The defendants in the suit are the presiding justices from
the state's appellate division, in the First, Second, Third and
Fourth Departments; Jacoby & Meyers sued them because they adopt
and oversee rules governing the conduct of lawyers. The New York
State Attorney General's Office is representing the defendants.
The lawsuit comes at a time when non-lawyer ownership of law
firms is under consideration by the American Bar Association and
the New York Bar State Bar Association. On Feb. 2 NYSBA
President Vincent Doyle announced that the association was
forming a task force to study whether non-lawyers should be
allowed to own equity in firms.
Other countries, including Australia and the United Kingdom,
have recently begun to allow firm ownership by non-lawyers. In
the United States, no state permits it, but the District of
Columbia allows it in limited circumstances.

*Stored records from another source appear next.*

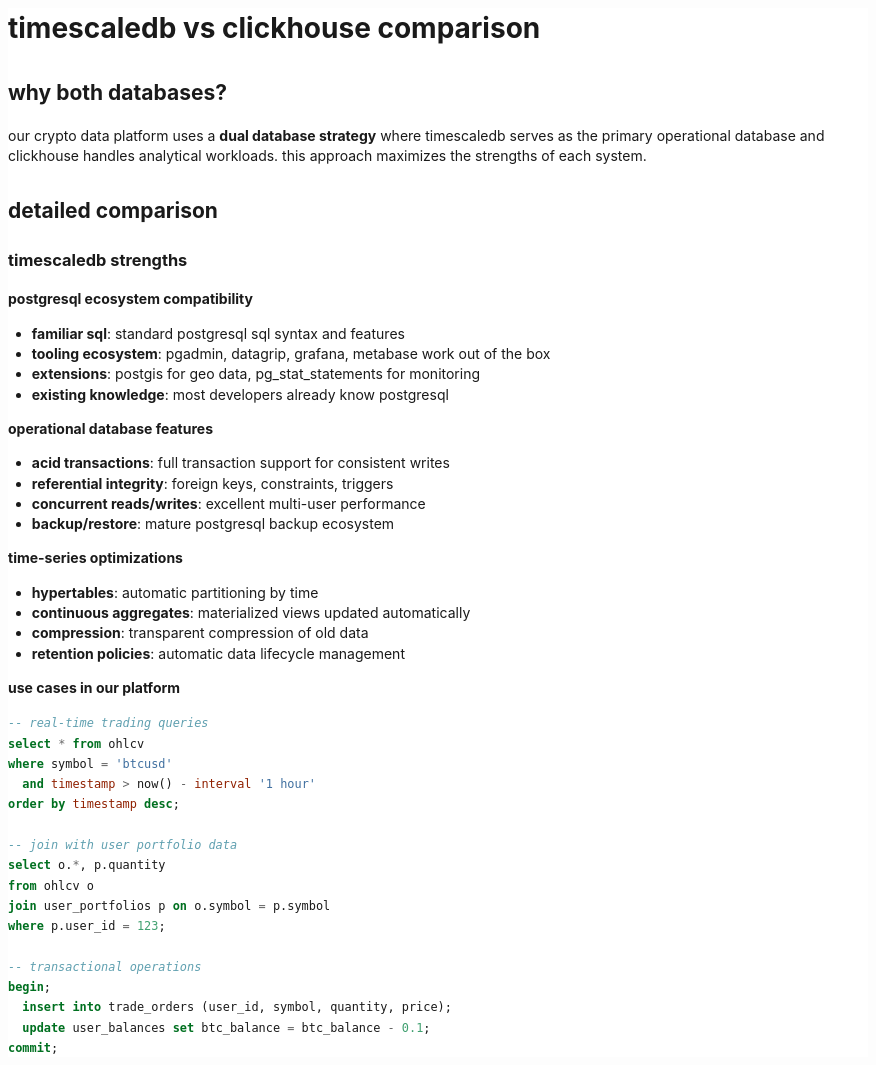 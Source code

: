 # timescaledb vs clickhouse comparison

## why both databases?

our crypto data platform uses a **dual database strategy** where timescaledb serves as the primary operational database and clickhouse handles analytical workloads. this approach maximizes the strengths of each system.

## detailed comparison

### timescaledb strengths

**postgresql ecosystem compatibility**
- **familiar sql**: standard postgresql sql syntax and features
- **tooling ecosystem**: pgadmin, datagrip, grafana, metabase work out of the box
- **extensions**: postgis for geo data, pg_stat_statements for monitoring
- **existing knowledge**: most developers already know postgresql

**operational database features**
- **acid transactions**: full transaction support for consistent writes
- **referential integrity**: foreign keys, constraints, triggers
- **concurrent reads/writes**: excellent multi-user performance
- **backup/restore**: mature postgresql backup ecosystem

**time-series optimizations**
- **hypertables**: automatic partitioning by time
- **continuous aggregates**: materialized views updated automatically
- **compression**: transparent compression of old data
- **retention policies**: automatic data lifecycle management

**use cases in our platform**
```sql
-- real-time trading queries
select * from ohlcv 
where symbol = 'btcusd' 
  and timestamp > now() - interval '1 hour'
order by timestamp desc;

-- join with user portfolio data
select o.*, p.quantity 
from ohlcv o
join user_portfolios p on o.symbol = p.symbol
where p.user_id = 123;

-- transactional operations
begin;
  insert into trade_orders (user_id, symbol, quantity, price);
  update user_balances set btc_balance = btc_balance - 0.1;
commit;
```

STATE LAW ISSUES MAY TAKE PRECEDENCE
Before any decision from Kaplan on the legality of the
professional-conduct rule, Jacoby & Meyers may have to overcome
the attorney general's argument that it does not have standing
to bring the lawsuit because, as a limited liability company, it
cannot operate as a law firm.
In November, Jacoby & Meyers LLP added Jacoby & Meyers USA
LLC as a plaintiff to its amended complaint, after the AG's
office argued that as an LLP it could not add a non-lawyer as an
owner under state law.
But at Tuesday's hearing, Kaplan said that the state
business-law issues presented considerable challenges to Jacoby
& Meyers that likely required resolution from the state court as
a preliminary matter.
"Even if you're right on the standing issue, you're barred
under a number of state statutes," Kaplan said to Jacoby &
The attorney general's office also has argued that even if
Jacoby & Meyers has standing to bring the case, its claims are
not ripe because the law firm is not in "imminent risk" of
having Rule 5.4 applied to it unlawfully.
Attorney Jeffrey Carton, representing Jacoby & Meyers,
pushed on Tuesday for Kaplan to take up the case on its merits.

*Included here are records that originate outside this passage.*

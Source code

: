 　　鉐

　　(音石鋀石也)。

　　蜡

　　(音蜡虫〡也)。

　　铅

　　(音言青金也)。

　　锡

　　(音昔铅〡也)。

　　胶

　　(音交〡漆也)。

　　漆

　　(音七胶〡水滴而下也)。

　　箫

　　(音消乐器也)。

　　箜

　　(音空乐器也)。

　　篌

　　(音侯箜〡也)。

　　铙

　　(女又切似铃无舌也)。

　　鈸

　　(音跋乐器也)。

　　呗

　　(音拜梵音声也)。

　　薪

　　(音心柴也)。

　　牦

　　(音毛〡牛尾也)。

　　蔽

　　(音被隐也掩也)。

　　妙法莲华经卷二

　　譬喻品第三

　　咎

In arguing for the state, Daniel Schulze, special litigation
counsel in the AG's office, spoke for less than two minutes,
asking that Kaplan dismiss the suit outright.
After the hearing, Carton said he expected the judge to
issue a ruling "probably next week."
The case is Jacoby & Meyers v. Presiding Justices, U.S.
District Court for the Southern District of New York,
For Jacoby & Meyers, Jeffrey Carton, Meiselman, Denlea,
Packman, Carton & Eberz, White Plains.
For the presiding justices, Daniel Schulze, Attorney General
of the State of New York, New York.
(Reporting by Leigh Jones)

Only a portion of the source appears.